The problem: The string "oggetto" may appear in lines of the entries below. Report how many lines hold it, with only the number.

Provided records: Begin

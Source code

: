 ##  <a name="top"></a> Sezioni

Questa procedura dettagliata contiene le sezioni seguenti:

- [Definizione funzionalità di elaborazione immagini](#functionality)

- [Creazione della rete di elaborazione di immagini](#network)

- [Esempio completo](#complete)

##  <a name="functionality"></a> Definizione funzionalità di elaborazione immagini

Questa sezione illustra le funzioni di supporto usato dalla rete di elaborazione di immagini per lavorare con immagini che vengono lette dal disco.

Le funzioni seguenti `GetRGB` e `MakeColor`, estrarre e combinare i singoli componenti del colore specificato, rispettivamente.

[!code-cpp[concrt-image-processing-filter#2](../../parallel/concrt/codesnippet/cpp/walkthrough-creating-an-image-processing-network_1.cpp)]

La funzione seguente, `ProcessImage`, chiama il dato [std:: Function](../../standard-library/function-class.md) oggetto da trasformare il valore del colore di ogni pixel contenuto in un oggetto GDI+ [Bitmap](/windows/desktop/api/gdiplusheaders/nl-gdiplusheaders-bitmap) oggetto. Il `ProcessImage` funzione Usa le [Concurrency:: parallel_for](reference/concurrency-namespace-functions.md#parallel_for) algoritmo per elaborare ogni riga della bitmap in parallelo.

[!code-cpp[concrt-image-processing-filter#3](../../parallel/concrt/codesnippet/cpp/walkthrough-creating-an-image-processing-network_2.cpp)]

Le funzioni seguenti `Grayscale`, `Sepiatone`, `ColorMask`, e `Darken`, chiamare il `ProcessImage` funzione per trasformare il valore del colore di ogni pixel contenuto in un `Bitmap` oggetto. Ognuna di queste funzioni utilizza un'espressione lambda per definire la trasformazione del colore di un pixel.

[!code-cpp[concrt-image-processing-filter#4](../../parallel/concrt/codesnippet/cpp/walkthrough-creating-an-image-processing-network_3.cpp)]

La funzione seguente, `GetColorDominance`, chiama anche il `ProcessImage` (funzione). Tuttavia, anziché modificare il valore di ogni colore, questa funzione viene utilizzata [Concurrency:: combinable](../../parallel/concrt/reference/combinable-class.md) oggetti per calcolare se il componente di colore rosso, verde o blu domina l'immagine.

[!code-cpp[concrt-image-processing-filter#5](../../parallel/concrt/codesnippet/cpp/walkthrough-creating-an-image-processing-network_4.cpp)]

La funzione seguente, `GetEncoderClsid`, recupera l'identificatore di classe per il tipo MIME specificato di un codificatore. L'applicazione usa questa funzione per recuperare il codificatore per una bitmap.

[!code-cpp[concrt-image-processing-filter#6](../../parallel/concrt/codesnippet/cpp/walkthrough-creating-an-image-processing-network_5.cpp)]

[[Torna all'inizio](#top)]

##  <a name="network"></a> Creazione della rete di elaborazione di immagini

Provided records: End
Provided records: Begin

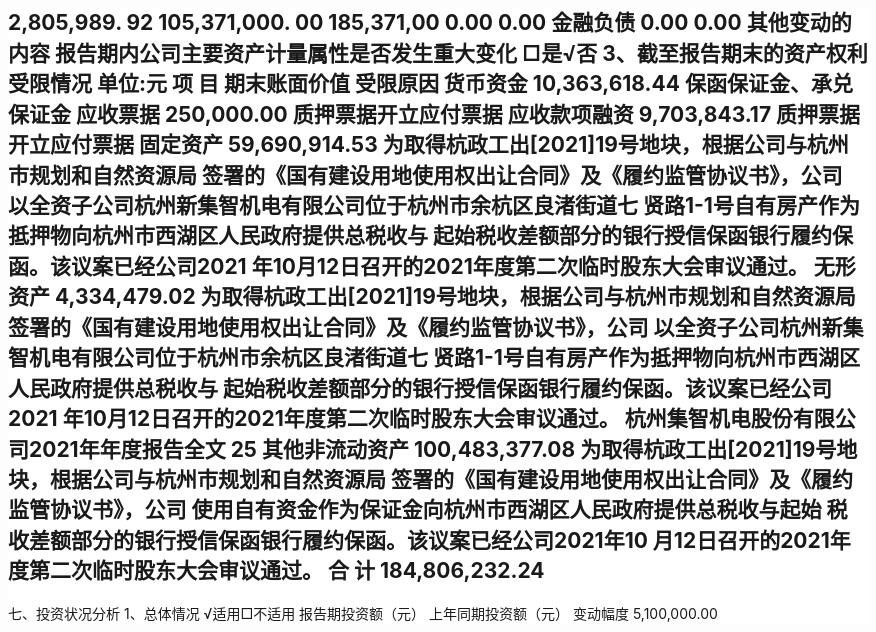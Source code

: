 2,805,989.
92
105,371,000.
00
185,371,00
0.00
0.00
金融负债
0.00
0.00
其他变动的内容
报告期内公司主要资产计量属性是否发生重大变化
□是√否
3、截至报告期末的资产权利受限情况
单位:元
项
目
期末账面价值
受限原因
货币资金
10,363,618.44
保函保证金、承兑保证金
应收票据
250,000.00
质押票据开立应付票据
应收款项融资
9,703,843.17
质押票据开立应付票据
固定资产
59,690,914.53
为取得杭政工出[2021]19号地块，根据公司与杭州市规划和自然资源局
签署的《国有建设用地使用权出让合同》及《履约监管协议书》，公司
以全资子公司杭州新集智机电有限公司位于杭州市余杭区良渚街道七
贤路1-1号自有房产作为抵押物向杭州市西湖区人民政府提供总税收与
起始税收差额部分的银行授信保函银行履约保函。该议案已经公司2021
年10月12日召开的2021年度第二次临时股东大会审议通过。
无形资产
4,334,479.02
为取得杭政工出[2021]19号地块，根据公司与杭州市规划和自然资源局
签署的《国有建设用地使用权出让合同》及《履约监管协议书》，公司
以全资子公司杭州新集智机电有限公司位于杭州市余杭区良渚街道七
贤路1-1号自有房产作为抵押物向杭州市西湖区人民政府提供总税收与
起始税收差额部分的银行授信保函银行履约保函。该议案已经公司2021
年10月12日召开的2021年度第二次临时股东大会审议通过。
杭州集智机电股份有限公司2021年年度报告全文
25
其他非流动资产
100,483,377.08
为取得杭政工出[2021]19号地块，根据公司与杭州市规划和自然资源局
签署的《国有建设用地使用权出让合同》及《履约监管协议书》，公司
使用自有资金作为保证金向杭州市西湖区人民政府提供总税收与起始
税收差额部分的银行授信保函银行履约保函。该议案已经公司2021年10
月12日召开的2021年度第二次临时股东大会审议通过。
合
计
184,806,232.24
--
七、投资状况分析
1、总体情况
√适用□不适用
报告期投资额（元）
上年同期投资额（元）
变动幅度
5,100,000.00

Provided records: End

Response area: 2